+++ TASK INPUT +++
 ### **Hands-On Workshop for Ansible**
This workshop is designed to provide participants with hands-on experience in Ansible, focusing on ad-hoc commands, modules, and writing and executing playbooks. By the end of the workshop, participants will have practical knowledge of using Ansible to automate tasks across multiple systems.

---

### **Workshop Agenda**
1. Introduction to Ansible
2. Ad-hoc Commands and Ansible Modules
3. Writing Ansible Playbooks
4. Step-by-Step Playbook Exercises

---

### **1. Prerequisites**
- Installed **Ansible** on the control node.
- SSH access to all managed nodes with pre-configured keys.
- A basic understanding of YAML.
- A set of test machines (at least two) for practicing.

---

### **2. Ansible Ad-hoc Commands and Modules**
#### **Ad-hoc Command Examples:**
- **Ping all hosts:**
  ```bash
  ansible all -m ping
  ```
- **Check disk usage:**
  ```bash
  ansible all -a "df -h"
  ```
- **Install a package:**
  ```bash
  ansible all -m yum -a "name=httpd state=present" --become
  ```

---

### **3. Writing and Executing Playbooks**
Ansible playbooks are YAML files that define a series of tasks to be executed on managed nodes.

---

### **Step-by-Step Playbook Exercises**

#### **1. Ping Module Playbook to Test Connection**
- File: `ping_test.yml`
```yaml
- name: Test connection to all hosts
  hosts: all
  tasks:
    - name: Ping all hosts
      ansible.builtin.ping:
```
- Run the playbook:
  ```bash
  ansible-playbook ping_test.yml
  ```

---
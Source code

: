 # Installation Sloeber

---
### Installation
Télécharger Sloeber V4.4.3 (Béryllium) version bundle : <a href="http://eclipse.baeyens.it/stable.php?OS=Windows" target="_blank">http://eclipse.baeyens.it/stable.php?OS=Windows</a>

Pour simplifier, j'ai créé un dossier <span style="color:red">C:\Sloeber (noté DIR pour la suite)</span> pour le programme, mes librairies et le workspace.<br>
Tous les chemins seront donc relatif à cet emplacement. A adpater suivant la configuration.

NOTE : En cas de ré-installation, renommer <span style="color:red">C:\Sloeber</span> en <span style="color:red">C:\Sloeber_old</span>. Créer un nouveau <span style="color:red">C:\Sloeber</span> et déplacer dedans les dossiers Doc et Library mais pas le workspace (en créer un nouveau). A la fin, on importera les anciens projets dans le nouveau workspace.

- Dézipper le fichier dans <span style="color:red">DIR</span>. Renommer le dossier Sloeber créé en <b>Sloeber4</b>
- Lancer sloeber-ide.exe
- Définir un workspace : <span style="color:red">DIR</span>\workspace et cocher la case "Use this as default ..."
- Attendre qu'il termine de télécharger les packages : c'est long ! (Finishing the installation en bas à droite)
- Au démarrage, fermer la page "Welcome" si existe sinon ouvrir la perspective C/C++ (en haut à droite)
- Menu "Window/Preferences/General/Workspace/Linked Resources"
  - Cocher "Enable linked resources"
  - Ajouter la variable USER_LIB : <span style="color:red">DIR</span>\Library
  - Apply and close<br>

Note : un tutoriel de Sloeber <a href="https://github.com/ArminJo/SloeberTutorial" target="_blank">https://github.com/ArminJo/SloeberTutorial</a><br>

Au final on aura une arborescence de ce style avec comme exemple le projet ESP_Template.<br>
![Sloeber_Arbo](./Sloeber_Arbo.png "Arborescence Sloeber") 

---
+++
AIM OF THE EXERCISE: Go through the data and return each line where the word "nodes" appears.

EXERCISE RESULT:
- SSH access to all managed nodes with pre-configured keys.
Ansible playbooks are YAML files that define a series of tasks to be executed on managed nodes.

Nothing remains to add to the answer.